■ Your instructions ■
Without copying any picture, transcribe exactly the lines of the data below from the one containing "男人说：「你这个蠢仔。」" through the one containing "and respectively to serialize Nim".

§ §

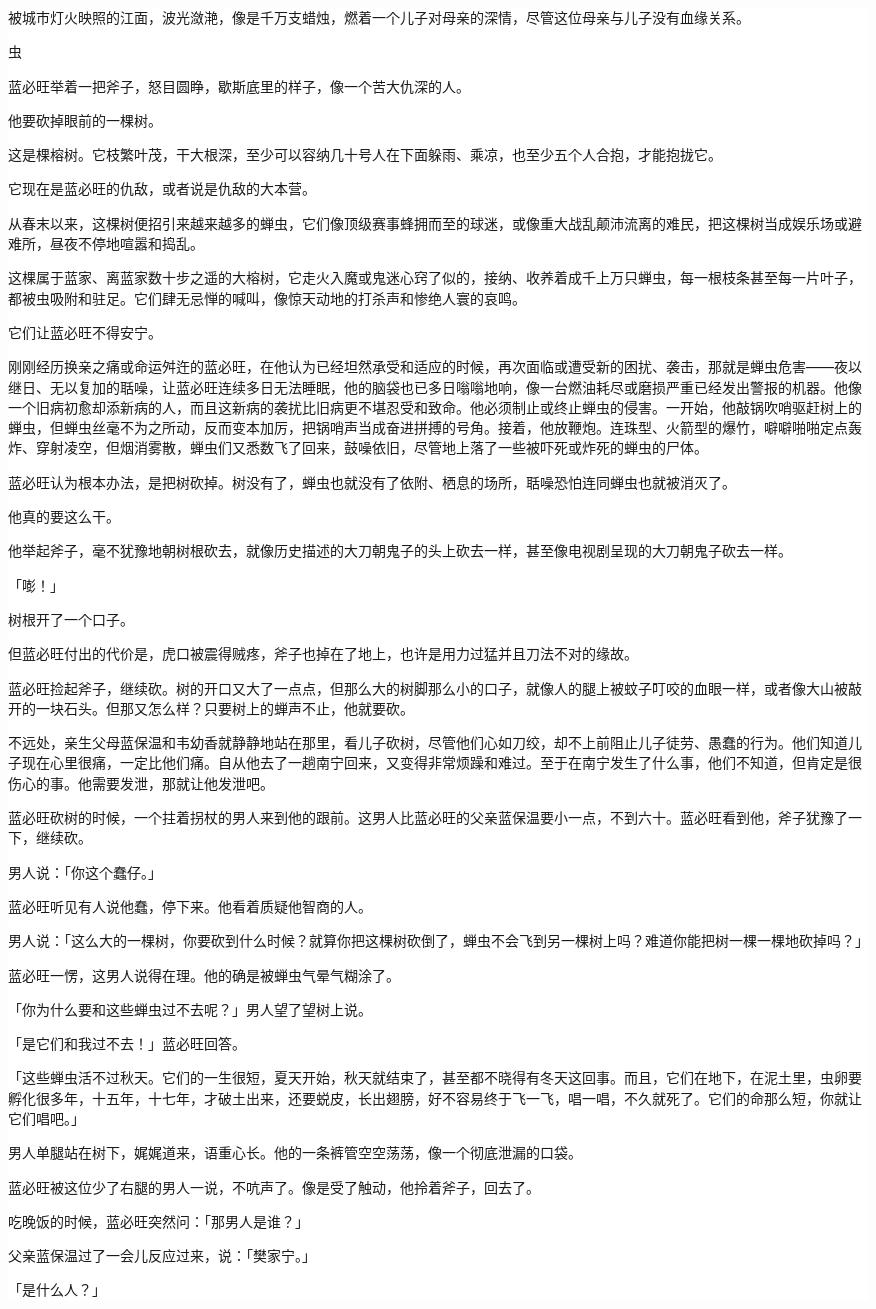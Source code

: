被城市灯火映照的江面，波光潋滟，像是千万支蜡烛，燃着一个儿子对母亲的深情，尽管这位母亲与儿子没有血缘关系。

虫

蓝必旺举着一把斧子，怒目圆睁，歇斯底里的样子，像一个苦大仇深的人。

他要砍掉眼前的一棵树。

这是棵榕树。它枝繁叶茂，干大根深，至少可以容纳几十号人在下面躲雨、乘凉，也至少五个人合抱，才能抱拢它。

它现在是蓝必旺的仇敌，或者说是仇敌的大本营。

从春末以来，这棵树便招引来越来越多的蝉虫，它们像顶级赛事蜂拥而至的球迷，或像重大战乱颠沛流离的难民，把这棵树当成娱乐场或避难所，昼夜不停地喧嚣和捣乱。

这棵属于蓝家、离蓝家数十步之遥的大榕树，它走火入魔或鬼迷心窍了似的，接纳、收养着成千上万只蝉虫，每一根枝条甚至每一片叶子，都被虫吸附和驻足。它们肆无忌惮的喊叫，像惊天动地的打杀声和惨绝人寰的哀鸣。

它们让蓝必旺不得安宁。

刚刚经历换亲之痛或命运舛迕的蓝必旺，在他认为已经坦然承受和适应的时候，再次面临或遭受新的困扰、袭击，那就是蝉虫危害——夜以继日、无以复加的聒噪，让蓝必旺连续多日无法睡眠，他的脑袋也已多日嗡嗡地响，像一台燃油耗尽或磨损严重已经发出警报的机器。他像一个旧病初愈却添新病的人，而且这新病的袭扰比旧病更不堪忍受和致命。他必须制止或终止蝉虫的侵害。一开始，他敲锅吹哨驱赶树上的蝉虫，但蝉虫丝毫不为之所动，反而变本加厉，把锅哨声当成奋进拼搏的号角。接着，他放鞭炮。连珠型、火箭型的爆竹，噼噼啪啪定点轰炸、穿射凌空，但烟消雾散，蝉虫们又悉数飞了回来，鼓噪依旧，尽管地上落了一些被吓死或炸死的蝉虫的尸体。

蓝必旺认为根本办法，是把树砍掉。树没有了，蝉虫也就没有了依附、栖息的场所，聒噪恐怕连同蝉虫也就被消灭了。

他真的要这么干。

他举起斧子，毫不犹豫地朝树根砍去，就像历史描述的大刀朝鬼子的头上砍去一样，甚至像电视剧呈现的大刀朝鬼子砍去一样。

「嘭！」

树根开了一个口子。

但蓝必旺付出的代价是，虎口被震得贼疼，斧子也掉在了地上，也许是用力过猛并且刀法不对的缘故。

蓝必旺捡起斧子，继续砍。树的开口又大了一点点，但那么大的树脚那么小的口子，就像人的腿上被蚊子叮咬的血眼一样，或者像大山被敲开的一块石头。但那又怎么样？只要树上的蝉声不止，他就要砍。

不远处，亲生父母蓝保温和韦幼香就静静地站在那里，看儿子砍树，尽管他们心如刀绞，却不上前阻止儿子徒劳、愚蠢的行为。他们知道儿子现在心里很痛，一定比他们痛。自从他去了一趟南宁回来，又变得非常烦躁和难过。至于在南宁发生了什么事，他们不知道，但肯定是很伤心的事。他需要发泄，那就让他发泄吧。

蓝必旺砍树的时候，一个拄着拐杖的男人来到他的跟前。这男人比蓝必旺的父亲蓝保温要小一点，不到六十。蓝必旺看到他，斧子犹豫了一下，继续砍。

男人说：「你这个蠢仔。」

蓝必旺听见有人说他蠢，停下来。他看着质疑他智商的人。

男人说：「这么大的一棵树，你要砍到什么时候？就算你把这棵树砍倒了，蝉虫不会飞到另一棵树上吗？难道你能把树一棵一棵地砍掉吗？」

蓝必旺一愣，这男人说得在理。他的确是被蝉虫气晕气糊涂了。

「你为什么要和这些蝉虫过不去呢？」男人望了望树上说。

「是它们和我过不去！」蓝必旺回答。

「这些蝉虫活不过秋天。它们的一生很短，夏天开始，秋天就结束了，甚至都不晓得有冬天这回事。而且，它们在地下，在泥土里，虫卵要孵化很多年，十五年，十七年，才破土出来，还要蜕皮，长出翅膀，好不容易终于飞一飞，唱一唱，不久就死了。它们的命那么短，你就让它们唱吧。」

男人单腿站在树下，娓娓道来，语重心长。他的一条裤管空空荡荡，像一个彻底泄漏的口袋。

蓝必旺被这位少了右腿的男人一说，不吭声了。像是受了触动，他拎着斧子，回去了。

吃晚饭的时候，蓝必旺突然问：「那男人是谁？」

父亲蓝保温过了一会儿反应过来，说：「樊家宁。」

「是什么人？」
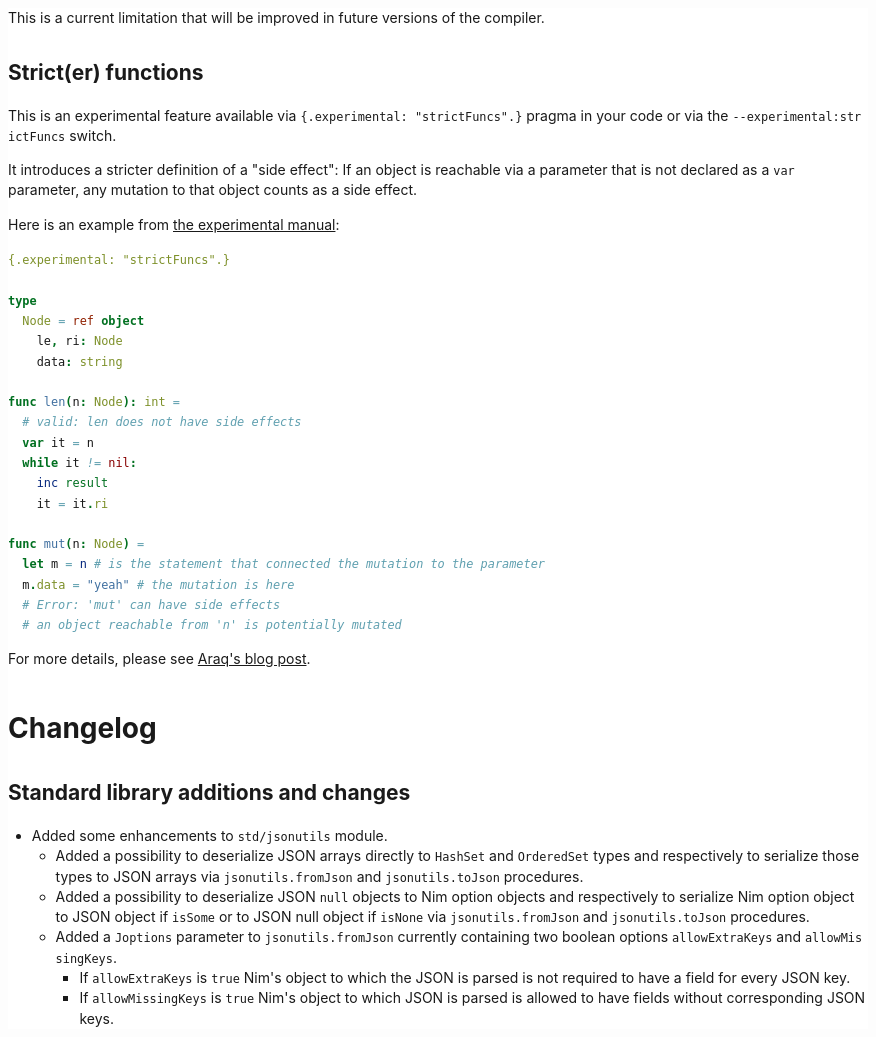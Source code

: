 This is a current limitation that will be improved in future versions of the compiler.



## Strict(er) functions

This is an experimental feature available via `{.experimental: "strictFuncs".}` pragma in
your code or via the `--experimental:strictFuncs` switch.

It introduces a stricter definition of a "side effect":
If an object is reachable via a parameter that is not declared as a `var` parameter,
any mutation to that object counts as a side effect.

Here is an example from
[the experimental manual](https://nim-lang.github.io/Nim/manual_experimental.html#strict-funcs):

```nim
{.experimental: "strictFuncs".}

type
  Node = ref object
    le, ri: Node
    data: string

func len(n: Node): int =
  # valid: len does not have side effects
  var it = n
  while it != nil:
    inc result
    it = it.ri

func mut(n: Node) =
  let m = n # is the statement that connected the mutation to the parameter
  m.data = "yeah" # the mutation is here
  # Error: 'mut' can have side effects
  # an object reachable from 'n' is potentially mutated
```

For more details, please see [Araq's blog post](https://nim-lang.org/blog/2020/09/01/write-tracking.html).


# Changelog

## Standard library additions and changes

- Added some enhancements to `std/jsonutils` module.
  * Added a possibility to deserialize JSON arrays directly to `HashSet` and
    `OrderedSet` types and respectively to serialize those types to JSON arrays
    via `jsonutils.fromJson` and `jsonutils.toJson` procedures.
  * Added a possibility to deserialize JSON `null` objects to Nim option objects
    and respectively to serialize Nim option object to JSON object if `isSome`
    or to JSON null object if `isNone` via `jsonutils.fromJson` and
    `jsonutils.toJson` procedures.
  * Added a `Joptions` parameter to `jsonutils.fromJson` currently
    containing two boolean options `allowExtraKeys` and `allowMissingKeys`.
    - If `allowExtraKeys` is `true` Nim's object to which the JSON is parsed is
      not required to have a field for every JSON key.
    - If `allowMissingKeys` is `true` Nim's object to which JSON is parsed is
      allowed to have fields without corresponding JSON keys.
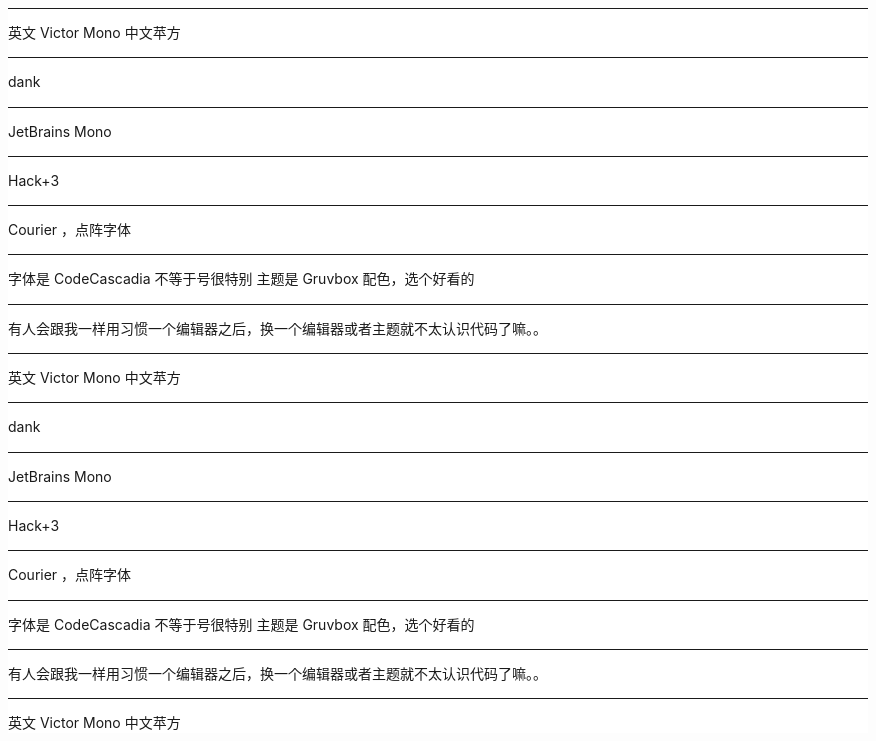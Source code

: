 ---------------------------------------------------

英文 Victor Mono 中文苹方

---------------------------------------------------

dank

---------------------------------------------------

JetBrains Mono

---------------------------------------------------

Hack+3

---------------------------------------------------

Courier ，点阵字体

---------------------------------------------------

字体是 CodeCascadia 不等于号很特别
主题是 Gruvbox 配色，选个好看的

---------------------------------------------------

有人会跟我一样用习惯一个编辑器之后，换一个编辑器或者主题就不太认识代码了嘛。。

---------------------------------------------------

英文 Victor Mono 中文苹方

---------------------------------------------------

dank

---------------------------------------------------

JetBrains Mono

---------------------------------------------------

Hack+3

---------------------------------------------------

Courier ，点阵字体

---------------------------------------------------

字体是 CodeCascadia 不等于号很特别
主题是 Gruvbox 配色，选个好看的

---------------------------------------------------

有人会跟我一样用习惯一个编辑器之后，换一个编辑器或者主题就不太认识代码了嘛。。

---------------------------------------------------

英文 Victor Mono 中文苹方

§ §

■ Result of the exercise ■
男人说：「你这个蠢仔。」

蓝必旺听见有人说他蠢，停下来。他看着质疑他智商的人。

男人说：「这么大的一棵树，你要砍到什么时候？就算你把这棵树砍倒了，蝉虫不会飞到另一棵树上吗？难道你能把树一棵一棵地砍掉吗？」

蓝必旺一愣，这男人说得在理。他的确是被蝉虫气晕气糊涂了。

「你为什么要和这些蝉虫过不去呢？」男人望了望树上说。

「是它们和我过不去！」蓝必旺回答。

「这些蝉虫活不过秋天。它们的一生很短，夏天开始，秋天就结束了，甚至都不晓得有冬天这回事。而且，它们在地下，在泥土里，虫卵要孵化很多年，十五年，十七年，才破土出来，还要蜕皮，长出翅膀，好不容易终于飞一飞，唱一唱，不久就死了。它们的命那么短，你就让它们唱吧。」

男人单腿站在树下，娓娓道来，语重心长。他的一条裤管空空荡荡，像一个彻底泄漏的口袋。

蓝必旺被这位少了右腿的男人一说，不吭声了。像是受了触动，他拎着斧子，回去了。

吃晚饭的时候，蓝必旺突然问：「那男人是谁？」

父亲蓝保温过了一会儿反应过来，说：「樊家宁。」

「是什么人？」
Source code

: This is a current limitation that will be improved in future versions of the compiler.



## Strict(er) functions

This is an experimental feature available via `{.experimental: "strictFuncs".}` pragma in
your code or via the `--experimental:strictFuncs` switch.

It introduces a stricter definition of a "side effect":
If an object is reachable via a parameter that is not declared as a `var` parameter,
any mutation to that object counts as a side effect.

Here is an example from
[the experimental manual](https://nim-lang.github.io/Nim/manual_experimental.html#strict-funcs):

```nim
{.experimental: "strictFuncs".}

type
  Node = ref object
    le, ri: Node
    data: string

func len(n: Node): int =
  # valid: len does not have side effects
  var it = n
  while it != nil:
    inc result
    it = it.ri

func mut(n: Node) =
  let m = n # is the statement that connected the mutation to the parameter
  m.data = "yeah" # the mutation is here
  # Error: 'mut' can have side effects
  # an object reachable from 'n' is potentially mutated
```

For more details, please see [Araq's blog post](https://nim-lang.org/blog/2020/09/01/write-tracking.html).


# Changelog

## Standard library additions and changes

- Added some enhancements to `std/jsonutils` module.
  * Added a possibility to deserialize JSON arrays directly to `HashSet` and
    `OrderedSet` types and respectively to serialize those types to JSON arrays
    via `jsonutils.fromJson` and `jsonutils.toJson` procedures.
  * Added a possibility to deserialize JSON `null` objects to Nim option objects
    and respectively to serialize Nim option object to JSON object if `isSome`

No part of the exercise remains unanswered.